Tuesday, November 26, 2013

Once You Use Bitcoin You Can’t Go ‘Back’ — And That’s Its Fatal Flaw

Once You Use Bitcoin You Can’t Go ‘Back’ — And That’s Its Fatal Flaw

Banks rely on the reversibility feature every day to stop fraudulent activities. Bitcoin robbery casesaren’t just rising because of interest in the currency — the most recent is a European bitcoin payment processor losing $1M after a DDoS attack — they’re rising because robbing a bank online involves much less friction than doing so in person.
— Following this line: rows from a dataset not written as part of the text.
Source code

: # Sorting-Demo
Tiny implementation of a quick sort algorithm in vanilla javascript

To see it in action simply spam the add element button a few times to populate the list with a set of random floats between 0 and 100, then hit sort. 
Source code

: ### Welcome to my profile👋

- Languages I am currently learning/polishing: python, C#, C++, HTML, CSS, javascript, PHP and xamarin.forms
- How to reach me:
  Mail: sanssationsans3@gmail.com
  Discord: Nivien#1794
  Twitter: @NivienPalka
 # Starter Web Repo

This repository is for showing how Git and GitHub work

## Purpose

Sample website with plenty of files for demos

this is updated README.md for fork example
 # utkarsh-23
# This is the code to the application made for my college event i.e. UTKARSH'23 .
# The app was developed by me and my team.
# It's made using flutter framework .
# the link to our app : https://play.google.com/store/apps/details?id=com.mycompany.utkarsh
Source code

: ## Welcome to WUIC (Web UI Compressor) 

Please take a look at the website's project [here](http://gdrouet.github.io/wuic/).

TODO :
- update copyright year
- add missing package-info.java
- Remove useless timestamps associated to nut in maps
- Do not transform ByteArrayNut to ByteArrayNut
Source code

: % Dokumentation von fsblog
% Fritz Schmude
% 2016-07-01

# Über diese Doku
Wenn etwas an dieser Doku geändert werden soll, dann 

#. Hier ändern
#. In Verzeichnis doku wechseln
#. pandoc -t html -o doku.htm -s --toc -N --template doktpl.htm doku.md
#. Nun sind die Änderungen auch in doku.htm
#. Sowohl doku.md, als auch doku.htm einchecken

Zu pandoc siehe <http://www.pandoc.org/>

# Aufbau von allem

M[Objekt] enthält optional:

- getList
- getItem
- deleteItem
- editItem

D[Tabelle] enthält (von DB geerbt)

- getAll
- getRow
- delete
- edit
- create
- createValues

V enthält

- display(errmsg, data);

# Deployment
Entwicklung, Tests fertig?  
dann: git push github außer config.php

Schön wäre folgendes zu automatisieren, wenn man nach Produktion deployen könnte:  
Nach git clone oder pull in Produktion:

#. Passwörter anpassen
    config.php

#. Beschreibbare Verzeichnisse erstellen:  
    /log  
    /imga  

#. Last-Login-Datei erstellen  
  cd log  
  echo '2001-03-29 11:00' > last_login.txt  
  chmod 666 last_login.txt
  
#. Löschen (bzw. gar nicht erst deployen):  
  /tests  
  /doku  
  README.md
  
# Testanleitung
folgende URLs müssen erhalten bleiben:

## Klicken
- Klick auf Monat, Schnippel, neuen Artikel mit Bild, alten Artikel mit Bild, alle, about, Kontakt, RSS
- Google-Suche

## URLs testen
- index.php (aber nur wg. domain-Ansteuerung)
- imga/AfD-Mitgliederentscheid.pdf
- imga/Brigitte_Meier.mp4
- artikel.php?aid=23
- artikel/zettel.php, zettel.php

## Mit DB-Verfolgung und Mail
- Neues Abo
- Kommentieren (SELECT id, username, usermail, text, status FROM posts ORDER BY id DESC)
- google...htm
  • To steal a million dollars hidden under mattresses, a thief needs to break into thousands of homes.
  • To steal a million dollars from a typical business’s bank account, thieves need to transfer it to a network of roughly 100 money mules.
  • Each mule must then withdraw less than $10,000 from their account within a short period of time, take the cash to Western Union, and wire the money to the thieves. (This is why those running the mules can claim up to 40-50 percent of the take!)
To steal a million dollars worth of bitcoins stored by a business, however, a thief only needs the private key. Likewise, to steal $1000 worth of bitcoins each from 1000 people, the thief only needs to have his or her bot software running on enough victims with enough bitcoins to automate the process.
This means bitcoins should never be “stored” on an internet-connected device. That includes our computers and our smartphones. (And have you heard the one about the guy who keeps his key on his finger?) Let’s pause for a moment to reflect on that: What sort of online currency requires using offline computers and objects for all storage?
Now, it is theoretically true that stolen coins could be blocked. If a portion of the network blocks stolen bitcoins today, then the same mechanism could block bitcoins that passed through black markets or offshore exchanges (such as BTC-e) that don’t implement anti-money-laundering protections. Yet the bitcoin community strongly resists the idea of blacklists, because it eliminates fungibility — the notion that all bitcoins are identical — which is essential for a currency. If every dollar used in a drug deal couldn’t be used again, would dollars work as currency? Especially if, sometime after acceptance, a dollar becomes void and blacklisted after the fact because of its previous involvement in a crime?